Some examples of moral realists would be David Brink, John McDowell, Peter Railton, Geoffrey Sayre-McCord, Michael Smith, Russ Shafer-Landau, G.E. Moore, Ayn Rand, John Finnis, Richard Boyd, Nicholas Sturgeon, and Thomas Nagel. Plato and (arguably) Immanuel Kant could also be considered moral realists. Norman Geras (1985) has argued that Karl Marx was a moral realist.

Moral realism asserts that moral statements express propositions about the actual state of reality, that a statement such as "murder is wrong" is in fact true or false in the same way that the statement "it is raining" or "the Earth revolves around the Sun" is true or false.

Realism is a stronger position than cognitivism; while all realists are cognitivists, not all cognitivists are realists.

The change of relativistic morals over time is called the "Zeitgeist".

Advantages

The advantages of such a theory of ethics are numerous: in particular, moral realism allows the ordinary rules of logic (modus ponens, etc.) to be applied straightforwardly to moral statements. We can say that a moral belief is false or unjustified or contradictory in the same way we would about a factual belief. This is a problem for expressivism, as shown by the Frege-Geach problem.

Another advantage of moral realism is its capacity to resolve moral disagreements: If two moral beliefs contradict one another, realism says that they cannot both be right, and therefore everyone involved ought to be seeking out the right answer to resolve the disagreement. Contrary theories of meta-ethics have trouble even formulating the statement "this moral belief is wrong," and so they cannot resolve disagreements in this way.

Criticisms

Several criticisms have been raised against moral realism: The first is that, while realism can explain how to resolve moral conflicts, it cannot explain how these conflicts arose in the first place. A common response to this argument is that moral conflicts occur when an individual or group simply is not sufficiently educated in the fundamentals of realistic morality, and so are compelled to act in ways that transgress concrete moral boundaries.

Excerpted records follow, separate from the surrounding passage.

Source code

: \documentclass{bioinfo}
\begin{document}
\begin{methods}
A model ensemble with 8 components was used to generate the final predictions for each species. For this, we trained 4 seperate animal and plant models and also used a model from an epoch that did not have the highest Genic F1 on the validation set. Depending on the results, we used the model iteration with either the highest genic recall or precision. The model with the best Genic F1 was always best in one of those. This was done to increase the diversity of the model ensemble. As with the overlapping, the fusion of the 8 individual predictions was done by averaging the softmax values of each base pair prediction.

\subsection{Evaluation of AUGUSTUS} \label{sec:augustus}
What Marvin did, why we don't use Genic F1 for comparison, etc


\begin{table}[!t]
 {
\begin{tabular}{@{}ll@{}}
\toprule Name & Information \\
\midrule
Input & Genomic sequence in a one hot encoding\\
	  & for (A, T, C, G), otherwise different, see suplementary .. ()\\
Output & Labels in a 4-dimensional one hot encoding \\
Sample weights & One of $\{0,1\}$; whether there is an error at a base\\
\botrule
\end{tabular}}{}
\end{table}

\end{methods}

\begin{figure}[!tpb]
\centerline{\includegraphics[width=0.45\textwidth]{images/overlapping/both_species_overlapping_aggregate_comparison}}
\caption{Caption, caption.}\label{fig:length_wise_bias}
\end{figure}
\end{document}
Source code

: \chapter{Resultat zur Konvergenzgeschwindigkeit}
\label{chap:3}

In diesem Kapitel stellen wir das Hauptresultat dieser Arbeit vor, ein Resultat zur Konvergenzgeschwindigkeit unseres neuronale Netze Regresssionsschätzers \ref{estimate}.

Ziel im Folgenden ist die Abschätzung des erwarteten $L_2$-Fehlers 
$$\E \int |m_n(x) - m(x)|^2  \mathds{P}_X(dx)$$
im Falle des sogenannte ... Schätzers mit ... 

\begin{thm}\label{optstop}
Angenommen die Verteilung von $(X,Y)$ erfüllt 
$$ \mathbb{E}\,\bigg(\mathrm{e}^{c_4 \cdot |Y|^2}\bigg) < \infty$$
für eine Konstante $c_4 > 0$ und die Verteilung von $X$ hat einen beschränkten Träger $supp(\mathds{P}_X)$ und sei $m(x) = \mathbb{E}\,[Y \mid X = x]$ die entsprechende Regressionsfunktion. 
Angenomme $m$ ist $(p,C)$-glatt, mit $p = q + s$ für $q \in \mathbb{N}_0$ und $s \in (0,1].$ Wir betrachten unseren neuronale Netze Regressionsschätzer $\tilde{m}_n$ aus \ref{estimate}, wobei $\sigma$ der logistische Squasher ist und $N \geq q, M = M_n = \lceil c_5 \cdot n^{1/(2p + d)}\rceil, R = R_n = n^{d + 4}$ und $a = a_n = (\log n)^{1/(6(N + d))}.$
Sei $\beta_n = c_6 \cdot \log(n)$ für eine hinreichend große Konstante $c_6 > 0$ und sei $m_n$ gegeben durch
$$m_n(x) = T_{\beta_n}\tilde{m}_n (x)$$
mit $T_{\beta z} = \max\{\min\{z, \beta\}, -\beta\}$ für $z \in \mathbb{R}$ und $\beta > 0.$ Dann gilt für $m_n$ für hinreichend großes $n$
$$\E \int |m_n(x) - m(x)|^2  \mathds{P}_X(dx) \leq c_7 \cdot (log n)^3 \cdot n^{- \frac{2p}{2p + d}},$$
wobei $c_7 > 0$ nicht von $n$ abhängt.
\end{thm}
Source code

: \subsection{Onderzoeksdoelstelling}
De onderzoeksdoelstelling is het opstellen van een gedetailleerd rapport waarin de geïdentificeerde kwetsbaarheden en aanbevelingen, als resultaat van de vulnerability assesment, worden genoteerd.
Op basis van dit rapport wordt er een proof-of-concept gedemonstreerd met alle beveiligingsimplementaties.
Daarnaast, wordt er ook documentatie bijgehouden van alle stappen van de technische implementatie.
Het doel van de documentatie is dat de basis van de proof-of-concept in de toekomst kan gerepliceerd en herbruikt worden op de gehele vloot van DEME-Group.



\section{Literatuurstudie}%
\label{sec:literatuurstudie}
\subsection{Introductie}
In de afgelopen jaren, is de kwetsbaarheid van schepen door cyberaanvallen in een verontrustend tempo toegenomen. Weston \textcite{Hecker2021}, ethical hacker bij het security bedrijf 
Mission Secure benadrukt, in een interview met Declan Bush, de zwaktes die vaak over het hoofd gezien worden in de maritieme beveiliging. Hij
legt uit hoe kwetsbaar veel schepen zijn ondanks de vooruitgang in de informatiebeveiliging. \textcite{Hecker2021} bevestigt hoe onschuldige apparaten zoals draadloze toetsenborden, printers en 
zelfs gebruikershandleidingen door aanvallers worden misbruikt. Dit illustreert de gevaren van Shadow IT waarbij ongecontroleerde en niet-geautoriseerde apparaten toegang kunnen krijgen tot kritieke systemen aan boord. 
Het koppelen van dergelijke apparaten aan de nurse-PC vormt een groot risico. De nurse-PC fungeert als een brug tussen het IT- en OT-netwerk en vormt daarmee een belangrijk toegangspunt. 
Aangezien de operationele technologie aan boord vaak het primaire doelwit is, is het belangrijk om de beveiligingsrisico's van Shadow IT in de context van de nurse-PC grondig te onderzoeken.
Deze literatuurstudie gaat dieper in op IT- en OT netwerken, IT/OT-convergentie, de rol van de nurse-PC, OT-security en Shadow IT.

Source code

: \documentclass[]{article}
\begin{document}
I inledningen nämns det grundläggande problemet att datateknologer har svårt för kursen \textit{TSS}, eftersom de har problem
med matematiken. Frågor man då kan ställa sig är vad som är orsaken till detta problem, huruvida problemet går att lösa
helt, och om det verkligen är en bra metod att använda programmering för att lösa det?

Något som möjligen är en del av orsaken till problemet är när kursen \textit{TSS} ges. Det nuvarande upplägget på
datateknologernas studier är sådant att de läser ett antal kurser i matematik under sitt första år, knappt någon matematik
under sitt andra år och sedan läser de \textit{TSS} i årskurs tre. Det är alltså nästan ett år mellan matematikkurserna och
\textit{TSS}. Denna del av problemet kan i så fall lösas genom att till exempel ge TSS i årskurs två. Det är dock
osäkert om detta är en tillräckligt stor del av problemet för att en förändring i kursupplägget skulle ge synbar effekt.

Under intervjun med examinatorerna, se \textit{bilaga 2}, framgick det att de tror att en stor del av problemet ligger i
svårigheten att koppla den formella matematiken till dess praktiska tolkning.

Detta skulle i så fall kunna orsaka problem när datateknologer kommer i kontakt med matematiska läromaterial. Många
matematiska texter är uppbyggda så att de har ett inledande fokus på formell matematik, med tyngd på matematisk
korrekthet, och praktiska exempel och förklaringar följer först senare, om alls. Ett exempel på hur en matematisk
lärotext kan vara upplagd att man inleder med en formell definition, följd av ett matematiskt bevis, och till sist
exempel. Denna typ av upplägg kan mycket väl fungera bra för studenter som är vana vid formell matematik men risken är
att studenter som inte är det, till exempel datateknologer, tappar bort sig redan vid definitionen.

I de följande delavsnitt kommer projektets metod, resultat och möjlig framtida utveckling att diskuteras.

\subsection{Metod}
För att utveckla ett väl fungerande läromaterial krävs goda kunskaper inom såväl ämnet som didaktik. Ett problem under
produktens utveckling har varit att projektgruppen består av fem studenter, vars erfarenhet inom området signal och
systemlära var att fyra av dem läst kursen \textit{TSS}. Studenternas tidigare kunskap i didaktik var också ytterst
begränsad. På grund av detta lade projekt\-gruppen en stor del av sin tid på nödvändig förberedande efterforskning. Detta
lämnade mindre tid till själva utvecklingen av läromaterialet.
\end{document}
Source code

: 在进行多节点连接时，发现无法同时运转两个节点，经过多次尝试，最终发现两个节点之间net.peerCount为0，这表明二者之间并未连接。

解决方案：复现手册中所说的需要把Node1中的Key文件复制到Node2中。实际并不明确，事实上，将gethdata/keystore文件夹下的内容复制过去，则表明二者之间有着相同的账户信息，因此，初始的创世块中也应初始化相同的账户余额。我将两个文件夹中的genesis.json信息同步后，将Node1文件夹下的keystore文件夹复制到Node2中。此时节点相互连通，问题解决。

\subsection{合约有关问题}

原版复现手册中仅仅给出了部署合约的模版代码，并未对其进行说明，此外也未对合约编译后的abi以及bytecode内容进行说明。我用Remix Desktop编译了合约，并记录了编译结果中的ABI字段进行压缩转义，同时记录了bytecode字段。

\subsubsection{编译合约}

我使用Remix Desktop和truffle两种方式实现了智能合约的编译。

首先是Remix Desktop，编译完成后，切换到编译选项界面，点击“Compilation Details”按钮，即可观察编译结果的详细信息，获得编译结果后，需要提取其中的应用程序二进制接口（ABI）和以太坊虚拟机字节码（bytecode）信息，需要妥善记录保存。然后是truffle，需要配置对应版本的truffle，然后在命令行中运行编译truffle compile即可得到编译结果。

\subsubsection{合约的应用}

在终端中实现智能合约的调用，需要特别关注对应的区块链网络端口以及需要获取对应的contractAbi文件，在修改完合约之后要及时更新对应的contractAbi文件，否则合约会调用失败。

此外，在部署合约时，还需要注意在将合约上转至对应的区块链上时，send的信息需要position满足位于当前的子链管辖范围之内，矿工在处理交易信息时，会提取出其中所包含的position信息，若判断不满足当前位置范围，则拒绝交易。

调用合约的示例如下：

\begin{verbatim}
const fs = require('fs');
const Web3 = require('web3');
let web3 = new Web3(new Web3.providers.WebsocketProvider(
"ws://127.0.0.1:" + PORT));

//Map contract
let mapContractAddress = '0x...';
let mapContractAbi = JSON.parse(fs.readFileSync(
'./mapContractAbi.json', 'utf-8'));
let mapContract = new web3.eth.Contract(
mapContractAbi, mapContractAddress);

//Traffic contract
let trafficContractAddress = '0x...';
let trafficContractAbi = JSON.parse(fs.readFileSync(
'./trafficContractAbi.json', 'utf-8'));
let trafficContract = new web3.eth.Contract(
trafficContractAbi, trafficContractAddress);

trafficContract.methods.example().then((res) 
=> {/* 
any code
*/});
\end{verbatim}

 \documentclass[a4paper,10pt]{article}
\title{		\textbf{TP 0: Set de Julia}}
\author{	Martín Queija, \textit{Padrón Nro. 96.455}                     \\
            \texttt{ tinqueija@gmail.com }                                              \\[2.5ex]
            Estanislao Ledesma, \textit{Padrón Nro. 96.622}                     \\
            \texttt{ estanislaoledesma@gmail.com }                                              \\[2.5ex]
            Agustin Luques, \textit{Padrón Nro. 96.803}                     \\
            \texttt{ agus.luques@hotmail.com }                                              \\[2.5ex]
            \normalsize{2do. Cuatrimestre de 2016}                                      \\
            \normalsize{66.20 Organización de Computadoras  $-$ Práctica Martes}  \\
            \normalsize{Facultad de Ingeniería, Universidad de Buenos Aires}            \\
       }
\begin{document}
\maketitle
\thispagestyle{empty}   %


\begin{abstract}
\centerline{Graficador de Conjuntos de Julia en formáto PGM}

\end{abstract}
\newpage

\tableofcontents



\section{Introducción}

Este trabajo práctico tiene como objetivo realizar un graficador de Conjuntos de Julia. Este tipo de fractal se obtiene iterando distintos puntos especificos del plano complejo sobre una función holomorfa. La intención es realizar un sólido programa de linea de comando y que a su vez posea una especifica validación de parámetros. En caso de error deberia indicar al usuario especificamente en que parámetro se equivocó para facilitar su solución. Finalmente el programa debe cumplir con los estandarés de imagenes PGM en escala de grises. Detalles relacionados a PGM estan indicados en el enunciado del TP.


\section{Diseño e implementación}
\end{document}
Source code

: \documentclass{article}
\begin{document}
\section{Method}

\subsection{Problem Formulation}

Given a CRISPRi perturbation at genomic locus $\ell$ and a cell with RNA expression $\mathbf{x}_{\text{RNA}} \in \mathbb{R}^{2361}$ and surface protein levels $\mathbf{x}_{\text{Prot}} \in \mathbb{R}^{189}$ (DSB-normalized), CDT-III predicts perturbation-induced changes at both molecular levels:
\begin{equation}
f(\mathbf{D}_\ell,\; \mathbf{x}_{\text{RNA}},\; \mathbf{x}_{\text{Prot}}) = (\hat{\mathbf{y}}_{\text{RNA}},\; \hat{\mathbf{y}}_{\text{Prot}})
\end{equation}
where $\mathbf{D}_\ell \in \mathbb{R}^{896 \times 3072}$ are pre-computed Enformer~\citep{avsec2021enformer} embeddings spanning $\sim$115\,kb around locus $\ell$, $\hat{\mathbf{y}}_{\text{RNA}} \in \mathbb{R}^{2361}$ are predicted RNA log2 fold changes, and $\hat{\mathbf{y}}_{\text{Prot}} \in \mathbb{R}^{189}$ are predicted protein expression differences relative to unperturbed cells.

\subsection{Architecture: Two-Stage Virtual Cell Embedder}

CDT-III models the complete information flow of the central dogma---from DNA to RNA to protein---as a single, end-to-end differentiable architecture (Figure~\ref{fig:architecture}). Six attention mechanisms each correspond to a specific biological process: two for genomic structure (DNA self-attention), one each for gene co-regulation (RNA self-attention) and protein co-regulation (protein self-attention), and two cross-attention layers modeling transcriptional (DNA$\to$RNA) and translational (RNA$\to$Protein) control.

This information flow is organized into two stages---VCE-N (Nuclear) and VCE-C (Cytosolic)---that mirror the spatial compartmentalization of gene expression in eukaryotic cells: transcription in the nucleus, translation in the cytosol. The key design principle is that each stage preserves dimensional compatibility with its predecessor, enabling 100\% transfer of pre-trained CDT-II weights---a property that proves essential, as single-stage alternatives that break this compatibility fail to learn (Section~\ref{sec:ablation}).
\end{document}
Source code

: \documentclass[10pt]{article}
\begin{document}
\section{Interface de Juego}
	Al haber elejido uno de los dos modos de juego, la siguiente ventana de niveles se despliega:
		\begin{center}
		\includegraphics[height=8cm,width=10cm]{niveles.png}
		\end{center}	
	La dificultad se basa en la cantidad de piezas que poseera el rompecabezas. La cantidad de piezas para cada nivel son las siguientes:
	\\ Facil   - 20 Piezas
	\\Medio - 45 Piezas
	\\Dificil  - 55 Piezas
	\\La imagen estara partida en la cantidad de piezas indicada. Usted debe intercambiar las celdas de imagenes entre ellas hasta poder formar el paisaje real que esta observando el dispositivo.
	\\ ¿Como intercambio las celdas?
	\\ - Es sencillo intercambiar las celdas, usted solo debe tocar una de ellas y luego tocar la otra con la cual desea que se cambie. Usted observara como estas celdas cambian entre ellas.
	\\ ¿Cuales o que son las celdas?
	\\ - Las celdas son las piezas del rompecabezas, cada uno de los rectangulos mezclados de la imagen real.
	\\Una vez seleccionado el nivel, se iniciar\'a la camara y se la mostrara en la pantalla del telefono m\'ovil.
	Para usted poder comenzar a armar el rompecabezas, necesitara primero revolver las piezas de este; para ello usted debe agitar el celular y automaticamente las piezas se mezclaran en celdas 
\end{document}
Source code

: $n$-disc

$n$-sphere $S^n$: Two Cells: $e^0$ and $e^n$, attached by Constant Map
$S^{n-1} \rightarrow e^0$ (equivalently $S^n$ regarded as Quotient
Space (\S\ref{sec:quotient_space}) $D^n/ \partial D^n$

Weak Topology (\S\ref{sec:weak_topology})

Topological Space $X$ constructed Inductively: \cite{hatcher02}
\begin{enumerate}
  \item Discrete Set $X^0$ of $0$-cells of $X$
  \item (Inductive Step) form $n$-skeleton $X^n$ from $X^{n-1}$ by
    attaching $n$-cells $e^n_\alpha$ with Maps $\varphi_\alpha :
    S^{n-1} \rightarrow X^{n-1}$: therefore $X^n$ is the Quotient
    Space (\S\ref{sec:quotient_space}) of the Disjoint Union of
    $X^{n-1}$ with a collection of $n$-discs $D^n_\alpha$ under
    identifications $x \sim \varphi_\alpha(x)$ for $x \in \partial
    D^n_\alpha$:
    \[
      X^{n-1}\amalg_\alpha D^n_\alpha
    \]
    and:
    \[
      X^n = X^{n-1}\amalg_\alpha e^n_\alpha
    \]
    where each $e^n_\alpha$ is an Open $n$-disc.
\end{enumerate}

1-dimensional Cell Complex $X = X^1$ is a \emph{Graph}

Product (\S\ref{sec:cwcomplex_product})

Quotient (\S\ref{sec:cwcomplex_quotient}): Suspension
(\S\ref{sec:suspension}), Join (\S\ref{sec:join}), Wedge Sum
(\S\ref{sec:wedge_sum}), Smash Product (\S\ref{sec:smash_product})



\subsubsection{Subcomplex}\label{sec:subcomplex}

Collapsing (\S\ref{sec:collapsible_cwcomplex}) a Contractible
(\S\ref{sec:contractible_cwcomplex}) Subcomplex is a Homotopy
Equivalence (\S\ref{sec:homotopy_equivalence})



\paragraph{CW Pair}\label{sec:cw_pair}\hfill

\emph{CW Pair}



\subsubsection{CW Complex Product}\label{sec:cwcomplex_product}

Others are critical of moral realism because it postulates the existence of a kind of "moral fact" which is nonmaterial and does not appear to be accessible to the scientific method. Moral truths cannot be observed in the same way as material facts (which are also objective), so it seems odd to count them in the same category. One emotivist counterargument (although emotivism is usually non-cognitivist) alleges that "wrong" actions produce measurable results in the form of negative emotional reactions, either within the individual transgressor, within the person or people most directly affected by the act, or within a (preferably wide) consensus of direct or indirect observers. Others disgregard this objection on the basis that it is only valid if the moral realist concedes to a naturalistic worldview.

References and further reading

  • Hume, David (1739). Treatise Concerning Human Nature, edited by L.A. Selby-Bigge. Oxford: Oxford University Press, 1888.
  • Kant, Immanuel (1785). Groundwork for the Metaphysics of Morals, translated by James W. Ellington. Indianapolis: Hackett Publishing Company, 1993.
  • Kim, Shin (2006). "Moral Realism", The Internet Encyclopedia of Philosophy, Fieser & Dowden (eds.). (link)
  • Moore, G. E. (1903). Principia Ethica, Cambridge: Cambridge University Press.
  • Korsgaard, Christine (1996). The Sources of Normativity, New York: Cambridge University Press.
  • Norman Geras (1985). "The Controversy about Marx and Justice", New Left Review, 150, pp. 47-85.
  • Railton, Peter (1986). "Moral Realism". Philosophical Review, 95, pp. 163-207.
  • Sayre-McCord, Geoff (2005). "Moral Realism", The Stanford Encyclopedia of Philosophy (Winter 2005 Edition), Edward N. Zalta (ed.). (link)
  • Shafer-Landau, Russ (2003) "Moral Realism: A Defense", Oxford, ISBN 0199259755.
  • Sturgeon, Nicholas (1985). "Moral Explanations", in Morality, Reason, and Truth, edited by David Copp and David Zimmerman, Totowa, N.J.: Rowman and Allanheld, pp. 49-78.